You may not see those 'rc'-scripts because llt, gab, and vcs may be under Solaris' SMF control on your system. Check your SMF configuration and see when 'had' (vcs) should have been started.
What run-level is your system in?:
# who -r
You may be in a run-level whereby SMF is not configured to run VCS ('had'), and then you would get an error like: 'Cluster Server not running on local node'
Either manually start VCS (via 'hastart') or transition your host to the appropriate run-level.
-HTH
11-27-2013 07:04 AM
Hello,
It is on run-level 3.
11-27-2013 10:08 AM
Have you tried to 'hastart' it yet?
Make sure to report back to us any error messages that go into VCS' message log (/opt/VRTSvcs/log/engine_A.log) and the Solaris messages log (/var/adm/messages) after you you ran 'hastart'...

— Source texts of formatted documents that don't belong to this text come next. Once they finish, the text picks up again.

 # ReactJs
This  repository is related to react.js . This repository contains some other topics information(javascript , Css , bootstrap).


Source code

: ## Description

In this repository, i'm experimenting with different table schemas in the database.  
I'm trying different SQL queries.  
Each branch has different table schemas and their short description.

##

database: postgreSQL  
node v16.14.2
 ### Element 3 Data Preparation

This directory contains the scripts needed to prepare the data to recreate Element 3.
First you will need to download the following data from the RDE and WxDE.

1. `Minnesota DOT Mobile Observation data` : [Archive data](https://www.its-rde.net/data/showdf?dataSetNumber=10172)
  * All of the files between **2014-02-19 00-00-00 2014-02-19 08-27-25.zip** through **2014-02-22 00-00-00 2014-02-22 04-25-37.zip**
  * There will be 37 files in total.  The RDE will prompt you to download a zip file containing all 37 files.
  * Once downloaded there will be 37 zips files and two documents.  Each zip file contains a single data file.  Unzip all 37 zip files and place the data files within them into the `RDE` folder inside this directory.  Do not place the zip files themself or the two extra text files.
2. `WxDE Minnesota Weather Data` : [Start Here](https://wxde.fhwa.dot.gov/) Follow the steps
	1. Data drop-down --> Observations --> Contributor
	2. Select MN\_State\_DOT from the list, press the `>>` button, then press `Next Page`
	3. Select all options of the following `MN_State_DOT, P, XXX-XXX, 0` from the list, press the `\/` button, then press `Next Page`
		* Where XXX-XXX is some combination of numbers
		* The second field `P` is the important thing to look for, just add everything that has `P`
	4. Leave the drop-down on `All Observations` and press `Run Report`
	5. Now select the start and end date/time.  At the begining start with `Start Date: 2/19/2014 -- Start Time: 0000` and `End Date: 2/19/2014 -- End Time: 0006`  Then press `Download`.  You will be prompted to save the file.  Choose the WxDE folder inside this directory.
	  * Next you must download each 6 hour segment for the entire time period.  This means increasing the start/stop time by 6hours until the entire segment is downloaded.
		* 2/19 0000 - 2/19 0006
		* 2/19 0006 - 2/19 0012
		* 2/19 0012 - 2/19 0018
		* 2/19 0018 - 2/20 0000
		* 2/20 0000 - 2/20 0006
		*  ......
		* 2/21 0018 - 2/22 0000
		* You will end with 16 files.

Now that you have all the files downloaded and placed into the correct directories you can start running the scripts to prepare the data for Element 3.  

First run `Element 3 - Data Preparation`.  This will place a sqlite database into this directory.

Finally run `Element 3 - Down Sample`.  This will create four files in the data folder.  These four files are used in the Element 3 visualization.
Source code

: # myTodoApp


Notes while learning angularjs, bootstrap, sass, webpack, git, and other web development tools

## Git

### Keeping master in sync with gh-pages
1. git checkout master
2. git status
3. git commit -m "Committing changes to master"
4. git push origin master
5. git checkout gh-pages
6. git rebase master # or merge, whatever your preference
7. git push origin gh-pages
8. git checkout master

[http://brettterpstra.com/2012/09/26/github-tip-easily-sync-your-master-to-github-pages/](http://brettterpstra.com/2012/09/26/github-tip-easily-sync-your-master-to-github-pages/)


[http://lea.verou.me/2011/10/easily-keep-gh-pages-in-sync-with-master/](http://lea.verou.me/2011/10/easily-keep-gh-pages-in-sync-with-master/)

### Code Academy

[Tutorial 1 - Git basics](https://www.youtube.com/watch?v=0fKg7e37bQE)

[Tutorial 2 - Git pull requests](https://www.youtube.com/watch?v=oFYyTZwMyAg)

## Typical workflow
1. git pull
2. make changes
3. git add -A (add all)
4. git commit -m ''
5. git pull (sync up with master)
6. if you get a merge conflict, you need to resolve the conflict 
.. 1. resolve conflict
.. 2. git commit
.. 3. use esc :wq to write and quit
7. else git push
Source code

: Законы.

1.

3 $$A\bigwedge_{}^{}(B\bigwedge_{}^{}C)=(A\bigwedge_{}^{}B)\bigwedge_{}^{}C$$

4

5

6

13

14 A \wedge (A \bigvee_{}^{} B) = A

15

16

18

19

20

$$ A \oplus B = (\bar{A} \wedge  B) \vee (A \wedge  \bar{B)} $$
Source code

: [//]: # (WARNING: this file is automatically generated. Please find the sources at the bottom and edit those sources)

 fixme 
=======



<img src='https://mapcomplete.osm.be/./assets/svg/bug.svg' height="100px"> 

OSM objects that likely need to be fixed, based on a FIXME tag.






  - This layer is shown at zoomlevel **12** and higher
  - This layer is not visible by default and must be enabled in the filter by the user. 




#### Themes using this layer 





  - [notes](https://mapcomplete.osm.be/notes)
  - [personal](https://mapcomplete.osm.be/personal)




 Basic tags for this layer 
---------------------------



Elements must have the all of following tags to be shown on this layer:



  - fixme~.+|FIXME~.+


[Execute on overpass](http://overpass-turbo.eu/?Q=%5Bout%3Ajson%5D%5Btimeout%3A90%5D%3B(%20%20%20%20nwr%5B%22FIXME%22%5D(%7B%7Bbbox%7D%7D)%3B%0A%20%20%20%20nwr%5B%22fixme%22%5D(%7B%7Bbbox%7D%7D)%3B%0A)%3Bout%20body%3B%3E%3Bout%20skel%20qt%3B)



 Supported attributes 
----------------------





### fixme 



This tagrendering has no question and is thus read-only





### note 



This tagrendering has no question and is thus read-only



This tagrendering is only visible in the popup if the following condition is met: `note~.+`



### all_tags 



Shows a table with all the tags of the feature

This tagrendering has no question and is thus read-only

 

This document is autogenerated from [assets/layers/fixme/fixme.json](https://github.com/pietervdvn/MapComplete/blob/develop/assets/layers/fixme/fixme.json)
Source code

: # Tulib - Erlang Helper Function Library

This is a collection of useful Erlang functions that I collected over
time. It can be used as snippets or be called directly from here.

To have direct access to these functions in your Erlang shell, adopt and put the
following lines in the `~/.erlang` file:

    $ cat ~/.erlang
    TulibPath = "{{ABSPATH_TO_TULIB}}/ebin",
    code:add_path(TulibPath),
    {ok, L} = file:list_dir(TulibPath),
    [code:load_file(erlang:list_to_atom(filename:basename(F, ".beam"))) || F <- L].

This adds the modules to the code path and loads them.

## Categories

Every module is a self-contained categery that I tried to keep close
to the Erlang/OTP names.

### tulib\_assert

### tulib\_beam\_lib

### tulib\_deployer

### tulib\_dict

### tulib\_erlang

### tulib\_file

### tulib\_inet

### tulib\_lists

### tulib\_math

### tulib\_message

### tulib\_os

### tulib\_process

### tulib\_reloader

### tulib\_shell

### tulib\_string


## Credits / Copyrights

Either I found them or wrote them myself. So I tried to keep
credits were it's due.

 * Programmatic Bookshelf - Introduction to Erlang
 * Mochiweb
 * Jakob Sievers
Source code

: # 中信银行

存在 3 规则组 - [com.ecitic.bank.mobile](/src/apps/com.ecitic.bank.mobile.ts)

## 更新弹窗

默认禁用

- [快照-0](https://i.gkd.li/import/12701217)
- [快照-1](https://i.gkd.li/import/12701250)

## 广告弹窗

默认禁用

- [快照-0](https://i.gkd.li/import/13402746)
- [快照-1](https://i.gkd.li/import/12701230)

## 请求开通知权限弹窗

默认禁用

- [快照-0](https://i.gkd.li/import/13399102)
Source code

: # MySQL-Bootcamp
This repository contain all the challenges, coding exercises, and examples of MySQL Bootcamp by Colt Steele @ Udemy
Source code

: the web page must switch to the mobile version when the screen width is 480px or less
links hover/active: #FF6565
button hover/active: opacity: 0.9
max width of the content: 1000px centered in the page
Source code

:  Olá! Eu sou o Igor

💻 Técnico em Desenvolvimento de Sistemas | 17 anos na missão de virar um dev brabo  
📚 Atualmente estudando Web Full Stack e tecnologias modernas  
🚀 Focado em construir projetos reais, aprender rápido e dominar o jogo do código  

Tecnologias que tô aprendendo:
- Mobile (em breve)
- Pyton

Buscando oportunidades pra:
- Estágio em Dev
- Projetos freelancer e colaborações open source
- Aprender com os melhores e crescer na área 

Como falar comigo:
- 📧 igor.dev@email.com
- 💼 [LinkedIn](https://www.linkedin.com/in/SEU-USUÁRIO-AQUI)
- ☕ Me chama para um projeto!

Do you have a valid VCS license? -- if it has expired than you will get a message in those logs.
Run 'vxlicrep -s' and provide the output..., as well as the relevent output from the various messages files mentioned above...
-kjb
11-27-2013 11:34 PM
Also, make sure that "had -version" is same on both the nodes, above you have only pasted outputs from one node so can't confirm.
Also, as suggested above, try an hastart & let us know the output from engine_A.log
G
11-28-2013 08:55 AM
Hello
looks like you have made your cluster to use IOFencing however fencing is not configured correctly ..
refer below logs
2013/11/28 11:12:16 VCS CRITICAL V-16-1-10037 VxFEN driver not configured. Retrying..
See if your main.cf contains below line
UseFence = SCSI3
# cat /etc/VRTSvcs/conf/config/main.cf |grep -i usefence
Above line exists in main.cf, that means cluster is intended to use fencing which is not configured correctly.
IOFencing provided data protection from cluster split brain situations
Refer to VCS admin guide & see the article on how to configure IOFencing. If you do not intend to use IOFencing (which is not recommended), you can remove the entry from main.cf after stopping the cluster & start the cluster again.
Link to documentation
https://sort.symantec.com/documents
IOFencing link for VCS 5.1 on solaris
https://sort.symantec.com/public/documents/sf/5.1/solaris/html/vcs_admin/ch_admin_fencing.html#760094
G
12-02-2013 07:21 PM
Please check your SMF services for any issues.
#svcs -a|egrep 'vxfen|vcs|llt|gab'